• **The problem**: Under this task are some entries; return every one of them exactly.

________________

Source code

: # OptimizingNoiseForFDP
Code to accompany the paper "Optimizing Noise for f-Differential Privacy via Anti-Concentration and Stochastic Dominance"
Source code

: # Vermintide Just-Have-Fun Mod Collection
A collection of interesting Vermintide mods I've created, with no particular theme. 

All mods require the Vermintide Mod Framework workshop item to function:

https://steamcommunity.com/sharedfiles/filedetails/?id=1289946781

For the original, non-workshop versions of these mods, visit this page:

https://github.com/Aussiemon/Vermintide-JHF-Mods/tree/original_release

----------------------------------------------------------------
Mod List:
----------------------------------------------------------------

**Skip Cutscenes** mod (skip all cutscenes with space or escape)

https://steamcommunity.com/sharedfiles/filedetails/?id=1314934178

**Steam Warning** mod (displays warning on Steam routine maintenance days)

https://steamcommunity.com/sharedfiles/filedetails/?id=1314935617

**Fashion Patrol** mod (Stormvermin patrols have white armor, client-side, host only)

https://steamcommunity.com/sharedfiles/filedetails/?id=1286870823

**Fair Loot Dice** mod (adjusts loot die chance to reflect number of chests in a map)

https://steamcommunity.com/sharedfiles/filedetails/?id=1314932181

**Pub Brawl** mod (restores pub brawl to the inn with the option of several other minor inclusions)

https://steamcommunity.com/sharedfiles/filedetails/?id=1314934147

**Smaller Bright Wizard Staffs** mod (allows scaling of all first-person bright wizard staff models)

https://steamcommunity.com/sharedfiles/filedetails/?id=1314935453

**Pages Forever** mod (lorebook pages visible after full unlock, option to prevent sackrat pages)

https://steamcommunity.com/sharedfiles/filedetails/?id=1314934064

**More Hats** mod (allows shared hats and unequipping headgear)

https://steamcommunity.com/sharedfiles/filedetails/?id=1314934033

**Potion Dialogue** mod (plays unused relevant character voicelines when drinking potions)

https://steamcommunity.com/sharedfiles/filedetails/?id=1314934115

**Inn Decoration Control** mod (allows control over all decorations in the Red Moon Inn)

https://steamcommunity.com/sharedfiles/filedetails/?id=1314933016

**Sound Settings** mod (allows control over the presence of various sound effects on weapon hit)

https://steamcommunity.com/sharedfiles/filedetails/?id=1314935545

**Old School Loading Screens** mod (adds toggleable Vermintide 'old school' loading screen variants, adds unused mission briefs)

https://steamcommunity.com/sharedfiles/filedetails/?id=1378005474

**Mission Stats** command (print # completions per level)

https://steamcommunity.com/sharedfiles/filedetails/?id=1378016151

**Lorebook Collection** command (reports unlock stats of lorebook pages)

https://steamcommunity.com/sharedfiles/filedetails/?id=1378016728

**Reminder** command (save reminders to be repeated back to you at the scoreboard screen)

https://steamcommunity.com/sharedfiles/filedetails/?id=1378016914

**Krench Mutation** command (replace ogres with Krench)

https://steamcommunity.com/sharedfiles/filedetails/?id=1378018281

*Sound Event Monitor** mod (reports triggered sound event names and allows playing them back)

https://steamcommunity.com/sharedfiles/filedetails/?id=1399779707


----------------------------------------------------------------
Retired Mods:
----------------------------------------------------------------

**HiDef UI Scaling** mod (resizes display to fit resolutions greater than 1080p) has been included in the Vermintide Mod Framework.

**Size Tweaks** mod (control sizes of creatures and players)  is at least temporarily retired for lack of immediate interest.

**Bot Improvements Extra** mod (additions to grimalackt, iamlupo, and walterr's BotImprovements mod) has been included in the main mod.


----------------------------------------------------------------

________________

• **Answer to the problem**:
Source code

: # OptimizingNoiseForFDP
Code to accompany the paper "Optimizing Noise for f-Differential Privacy via Anti-Concentration and Stochastic Dominance"
Source code

: # Vermintide Just-Have-Fun Mod Collection
A collection of interesting Vermintide mods I've created, with no particular theme. 

All mods require the Vermintide Mod Framework workshop item to function:

https://steamcommunity.com/sharedfiles/filedetails/?id=1289946781

For the original, non-workshop versions of these mods, visit this page:

https://github.com/Aussiemon/Vermintide-JHF-Mods/tree/original_release

----------------------------------------------------------------
Mod List:
----------------------------------------------------------------

**Skip Cutscenes** mod (skip all cutscenes with space or escape)

https://steamcommunity.com/sharedfiles/filedetails/?id=1314934178

**Steam Warning** mod (displays warning on Steam routine maintenance days)

https://steamcommunity.com/sharedfiles/filedetails/?id=1314935617

**Fashion Patrol** mod (Stormvermin patrols have white armor, client-side, host only)

https://steamcommunity.com/sharedfiles/filedetails/?id=1286870823

**Fair Loot Dice** mod (adjusts loot die chance to reflect number of chests in a map)

https://steamcommunity.com/sharedfiles/filedetails/?id=1314932181

**Pub Brawl** mod (restores pub brawl to the inn with the option of several other minor inclusions)

https://steamcommunity.com/sharedfiles/filedetails/?id=1314934147

**Smaller Bright Wizard Staffs** mod (allows scaling of all first-person bright wizard staff models)

https://steamcommunity.com/sharedfiles/filedetails/?id=1314935453

**Pages Forever** mod (lorebook pages visible after full unlock, option to prevent sackrat pages)

https://steamcommunity.com/sharedfiles/filedetails/?id=1314934064

**More Hats** mod (allows shared hats and unequipping headgear)

https://steamcommunity.com/sharedfiles/filedetails/?id=1314934033

**Potion Dialogue** mod (plays unused relevant character voicelines when drinking potions)

https://steamcommunity.com/sharedfiles/filedetails/?id=1314934115

**Inn Decoration Control** mod (allows control over all decorations in the Red Moon Inn)

https://steamcommunity.com/sharedfiles/filedetails/?id=1314933016

**Sound Settings** mod (allows control over the presence of various sound effects on weapon hit)

https://steamcommunity.com/sharedfiles/filedetails/?id=1314935545

**Old School Loading Screens** mod (adds toggleable Vermintide 'old school' loading screen variants, adds unused mission briefs)

https://steamcommunity.com/sharedfiles/filedetails/?id=1378005474

**Mission Stats** command (print # completions per level)

https://steamcommunity.com/sharedfiles/filedetails/?id=1378016151

**Lorebook Collection** command (reports unlock stats of lorebook pages)

https://steamcommunity.com/sharedfiles/filedetails/?id=1378016728

**Reminder** command (save reminders to be repeated back to you at the scoreboard screen)

https://steamcommunity.com/sharedfiles/filedetails/?id=1378016914

**Krench Mutation** command (replace ogres with Krench)

https://steamcommunity.com/sharedfiles/filedetails/?id=1378018281

*Sound Event Monitor** mod (reports triggered sound event names and allows playing them back)

https://steamcommunity.com/sharedfiles/filedetails/?id=1399779707


----------------------------------------------------------------
Retired Mods:
----------------------------------------------------------------

**HiDef UI Scaling** mod (resizes display to fit resolutions greater than 1080p) has been included in the Vermintide Mod Framework.

**Size Tweaks** mod (control sizes of creatures and players)  is at least temporarily retired for lack of immediate interest.

**Bot Improvements Extra** mod (additions to grimalackt, iamlupo, and walterr's BotImprovements mod) has been included in the main mod.


----------------------------------------------------------------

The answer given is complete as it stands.